[Plain-text document sources]
● ● ● ● ● ● ●

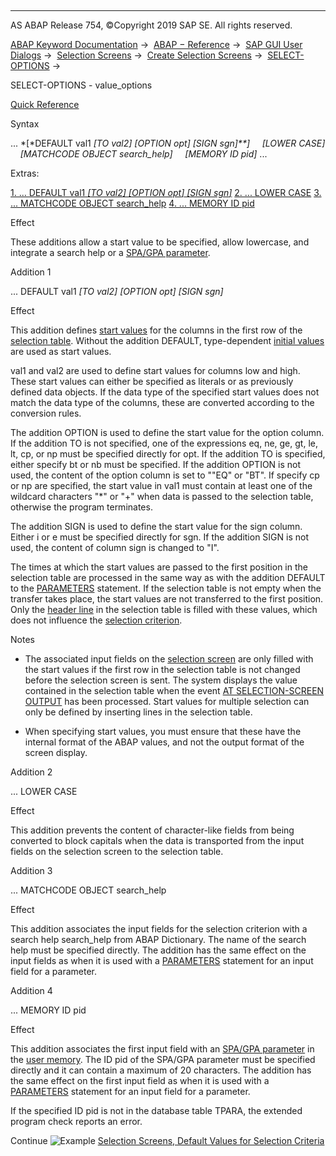   

* * *

AS ABAP Release 754, ©Copyright 2019 SAP SE. All rights reserved.

[ABAP Keyword Documentation](https://help.sap.com/doc/abapdocu_754_index_htm/7.54/en-US/abenabap.htm) →  [ABAP − Reference](https://help.sap.com/doc/abapdocu_754_index_htm/7.54/en-US/abenabap_reference.htm) →  [SAP GUI User Dialogs](https://help.sap.com/doc/abapdocu_754_index_htm/7.54/en-US/abenabap_screens.htm) →  [Selection Screens](https://help.sap.com/doc/abapdocu_754_index_htm/7.54/en-US/abenselection_screen.htm) →  [Create Selection Screens](https://help.sap.com/doc/abapdocu_754_index_htm/7.54/en-US/abenselection_screen_create.htm) →  [SELECT-OPTIONS](https://help.sap.com/doc/abapdocu_754_index_htm/7.54/en-US/abapselect-options.htm) → 

SELECT-OPTIONS - value\_options

[Quick Reference](https://help.sap.com/doc/abapdocu_754_index_htm/7.54/en-US/abapselect-options_shortref.htm)

Syntax

... *\[*DEFAULT val1 *\[*TO val2*\]* *\[*OPTION opt*\]* *\[*SIGN sgn*\]**\]*
    *\[*LOWER CASE*\]*
    *\[*MATCHCODE OBJECT search\_help*\]*
    *\[*MEMORY ID pid*\]* ...

Extras:

[1\. ... DEFAULT val1 *\[*TO val2*\]* *\[*OPTION opt*\]* *\[*SIGN sgn*\]*](#!ABAP_ADDITION_1@1@)
[2\. ... LOWER CASE](#!ABAP_ADDITION_2@2@)
[3\. ... MATCHCODE OBJECT search\_help](#!ABAP_ADDITION_3@3@)
[4\. ... MEMORY ID pid](#!ABAP_ADDITION_4@4@)

Effect

These additions allow a start value to be specified, allow lowercase, and integrate a search help or a [SPA/GPA parameter](https://help.sap.com/doc/abapdocu_754_index_htm/7.54/en-US/abenspa_gpa_parameter_1_glosry.htm "Glossary Entry").

Addition 1

... DEFAULT val1 *\[*TO val2*\]* *\[*OPTION opt*\]* *\[*SIGN sgn*\]*

Effect

This addition defines [start values](https://help.sap.com/doc/abapdocu_754_index_htm/7.54/en-US/abenstart_value_glosry.htm "Glossary Entry") for the columns in the first row of the [selection table](https://help.sap.com/doc/abapdocu_754_index_htm/7.54/en-US/abenselection_table_glosry.htm "Glossary Entry"). Without the addition DEFAULT, type-dependent [initial values](https://help.sap.com/doc/abapdocu_754_index_htm/7.54/en-US/abeninitial_value_glosry.htm "Glossary Entry") are used as start values.

val1 and val2 are used to define start values for columns low and high. These start values can either be specified as literals or as previously defined data objects. If the data type of the specified start values does not match the data type of the columns, these are converted according to the conversion rules.

The addition OPTION is used to define the start value for the option column. If the addition TO is not specified, one of the expressions eq, ne, ge, gt, le, lt, cp, or np must be specified directly for opt. If the addition TO is specified, either specify bt or nb must be specified. If the addition OPTION is not used, the content of the option column is set to ""EQ" or "BT". If specify cp or np are specified, the start value in val1 must contain at least one of the wildcard characters "\*" or "+" when data is passed to the selection table, otherwise the program terminates.

The addition SIGN is used to define the start value for the sign column. Either i or e must be specified directly for sgn. If the addition SIGN is not used, the content of column sign is changed to "I".

The times at which the start values are passed to the first position in the selection table are processed in the same way as with the addition DEFAULT to the [PARAMETERS](https://help.sap.com/doc/abapdocu_754_index_htm/7.54/en-US/abapparameters_value.htm) statement. If the selection table is not empty when the transfer takes place, the start values are not transferred to the first position. Only the [header line](https://help.sap.com/doc/abapdocu_754_index_htm/7.54/en-US/abenheader_line_glosry.htm "Glossary Entry") in the selection table is filled with these values, which does not influence the [selection criterion](https://help.sap.com/doc/abapdocu_754_index_htm/7.54/en-US/abenselection_criterion_glosry.htm "Glossary Entry").

Notes

-   The associated input fields on the [selection screen](https://help.sap.com/doc/abapdocu_754_index_htm/7.54/en-US/abenselection_screen_glosry.htm "Glossary Entry") are only filled with the start values if the first row in the selection table is not changed before the selection screen is sent. The system displays the value contained in the selection table when the event [AT SELECTION-SCREEN OUTPUT](https://help.sap.com/doc/abapdocu_754_index_htm/7.54/en-US/abapat_selection-screen.htm) has been processed. Start values for multiple selection can only be defined by inserting lines in the selection table.
    
-   When specifying start values, you must ensure that these have the internal format of the ABAP values, and not the output format of the screen display.
    

Addition 2

... LOWER CASE

Effect

This addition prevents the content of character-like fields from being converted to block capitals when the data is transported from the input fields on the selection screen to the selection table.

Addition 3

... MATCHCODE OBJECT search\_help

Effect

This addition associates the input fields for the selection criterion with a search help search\_help from ABAP Dictionary. The name of the search help must be specified directly. The addition has the same effect on the input fields as when it is used with a [PARAMETERS](https://help.sap.com/doc/abapdocu_754_index_htm/7.54/en-US/abapparameters_value.htm) statement for an input field for a parameter.

Addition 4

... MEMORY ID pid

Effect

This addition associates the first input field with an [SPA/GPA parameter](https://help.sap.com/doc/abapdocu_754_index_htm/7.54/en-US/abenspa_gpa_parameter_1_glosry.htm "Glossary Entry") in the [user memory](https://help.sap.com/doc/abapdocu_754_index_htm/7.54/en-US/abenuser_memory_glosry.htm "Glossary Entry"). The ID pid of the SPA/GPA parameter must be specified directly and it can contain a maximum of 20 characters. The addition has the same effect on the first input field as when it is used with a [PARAMETERS](https://help.sap.com/doc/abapdocu_754_index_htm/7.54/en-US/abapparameters_value.htm) statement for an input field for a parameter.

If the specified ID pid is not in the database table TPARA, the extended program check reports an error.

Continue
![Example](exa.gif "Example") [Selection Screens, Default Values for Selection Criteria](https://help.sap.com/doc/abapdocu_754_index_htm/7.54/en-US/abensel_screen_sel_opt_def_abexa.htm)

● ● ● ● ● ● ●

### Work instructions
Report how many lines of the entries hold the word "changed". Nothing else is needed.

### Response area
2